In Texas, white voters have blended the anti-government ethos of the West and the deep South. Many Texas white voters began changing their party allegiance from Democrat to Republican after 1980 without changing their ideology. But Texans’ bedrock conservatism among whites has been mitigated by in-migration from less Republican states and by the development of what Ruy Teixeira and I called “ideopolises”—large metro areas dominated by professionals who produce ideas. By garnering support in the Dallas, Austin, San Antonio, Houston, and El Paso metro areas, the Democrats might be able to get the 30 percent or more of the vote they need in presidential elections, and eventually the 35 percent they need in state elections.

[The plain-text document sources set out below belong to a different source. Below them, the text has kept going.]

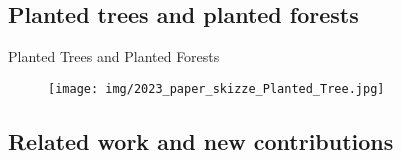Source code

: \documentclass{beamer}
\begin{document}
\subsection{Planted trees and planted forests}

\begin{frame}{Planted Trees and Planted Forests}


    \begin{figure}[h]
        \centering
        \vspace{-10pt} %
        \texttt{[image: img/2023\_paper\_skizze\_Planted\_Tree.jpg]}
        \vspace{-10pt}
        \label{fig:Figure_Ewald-MP_Algo_Structure}
    \end{figure}
    
\end{frame}



\subsection{Related work and new contributions}
\end{document}
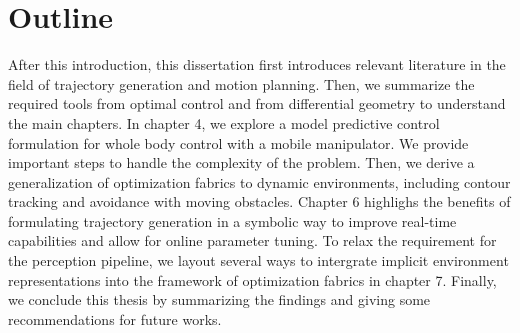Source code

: \section{Outline}

After this introduction, this dissertation first introduces
relevant literature in the field of trajectory generation
and motion planning. Then, we summarize the required tools
from optimal control and from differential geometry to
understand the main chapters. In chapter 4, we explore a
model predictive control formulation for whole body control
with a mobile manipulator. We provide important steps to
handle the complexity of the problem. Then, we derive a
generalization of optimization fabrics to dynamic
environments, including contour tracking and avoidance with
moving obstacles. Chapter 6 highlighs the benefits of
formulating trajectory generation in a symbolic way to
improve real-time capabilities and allow for online
parameter tuning. To relax the requirement for the
perception pipeline, we layout several ways to intergrate
implicit environment representations into the framework of
optimization fabrics in chapter 7. Finally, we conclude this
thesis by summarizing the findings and giving some
recommendations for future works.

In these metro areas, Texas Democrats can attract the same white voters who boosted Democrat hopes in states like Virginia and North Carolina: younger voters, who came of age after the Reagan-Bush era, professionals, and women. Davis’s candidacy has probably helped among these voters. In a late September poll that showed Davis behind Abbott by fourteen points, she still had an edge among women and voters 18 to 44, while getting trounced among male and older voters. (In the same poll, Davis only get 50 percent of Hispanic vote.) Mustafa Tameez, a Houston Democratic consultant, says that the Texas state legislature’s lurch to the right, which spawned Davis’s candidacy, will win over many of these voters. “The urban vote and women are the key to Democrats winning Texas,” Tameez says.

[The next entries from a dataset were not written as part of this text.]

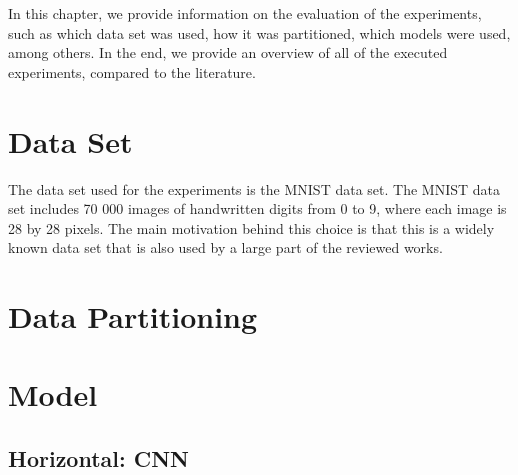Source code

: \todo{}

In this chapter, we provide information on the evaluation of the experiments, such as which data set was used, how it was partitioned, which models were used, among others. In the end, we provide an overview of all of the executed experiments, compared to the literature.

\section{Data Set}

The data set used for the experiments is the MNIST \cite{lecun2010mnist} data set. The MNIST data set includes 70 000 images of handwritten digits from 0 to 9, where each image is 28 by 28 pixels. The main motivation behind this choice is that this is a widely known data set that is also used by a large part of the reviewed works.

\section{Data Partitioning}


\section{Model}

\subsection{Horizontal: CNN}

Texas Democrats’ ability to win over white voters will also depend on what happens to the national party. Obama remains deeply unpopular in Texas—identified with whatever failures white Texans ascribe to the federal government. There were no exit polls in the 2012 election, but Nate Cohn has estimated that Obama only got 20 percent of the white vote. Whites need to feel comfortable voting for a candidate identified with the national party. Tameez and other Democrats believe that Hillary Clinton, who defeated Obama in the 2008 Texas primary, will fare far better among the state’s Anglos than Obama did. But even if they nominate a candidate more palatable to urban whites, the Democrats may have to wait until 2020 to have a good shot at winning Texas in a presidential vote.

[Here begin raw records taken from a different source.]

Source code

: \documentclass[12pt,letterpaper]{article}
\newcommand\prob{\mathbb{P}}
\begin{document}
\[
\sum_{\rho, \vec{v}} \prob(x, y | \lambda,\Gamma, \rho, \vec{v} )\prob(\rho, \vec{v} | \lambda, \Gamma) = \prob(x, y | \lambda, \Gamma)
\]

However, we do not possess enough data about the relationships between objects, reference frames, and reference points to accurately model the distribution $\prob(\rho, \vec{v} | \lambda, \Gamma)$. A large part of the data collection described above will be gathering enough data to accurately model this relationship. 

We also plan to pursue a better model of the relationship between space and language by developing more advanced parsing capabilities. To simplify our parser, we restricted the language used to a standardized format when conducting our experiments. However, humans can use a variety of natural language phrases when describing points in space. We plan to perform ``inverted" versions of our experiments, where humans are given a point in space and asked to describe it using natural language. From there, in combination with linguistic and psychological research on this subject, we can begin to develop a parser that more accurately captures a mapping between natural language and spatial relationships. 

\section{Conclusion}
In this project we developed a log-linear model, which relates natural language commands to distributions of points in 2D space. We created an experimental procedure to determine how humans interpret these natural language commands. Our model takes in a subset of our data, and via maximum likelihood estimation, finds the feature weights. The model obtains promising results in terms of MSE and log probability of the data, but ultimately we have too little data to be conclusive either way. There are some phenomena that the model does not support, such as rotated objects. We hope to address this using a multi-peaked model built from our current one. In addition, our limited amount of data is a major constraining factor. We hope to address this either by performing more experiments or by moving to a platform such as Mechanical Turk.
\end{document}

Of course, Texas Republican politicians understand the threat that the state’s demographic changes pose. Last year, Abbott warned that with the formation of Battleground, Texas was “coming under a new assault, an assault far more dangerous than when the leader of North Korea threatened when he said he was going to add Austin, Texas, as one of the recipients of his nuclear weapons.” Abbott and the Texas Republicans have responded to the threat with new restrictions of voting and on registering voters that are designed to make it more difficult for minorities to get to the polls. But these restrictions are double edged. They will make it more difficult to vote, but they can also provide a rallying cry for Battleground and other groups trying to get out the vote. They can give the lie to Republican claims that they are sympathetic to the state’s Hispanics and in so doing, speed the day of reckoning for Texas Republicanism.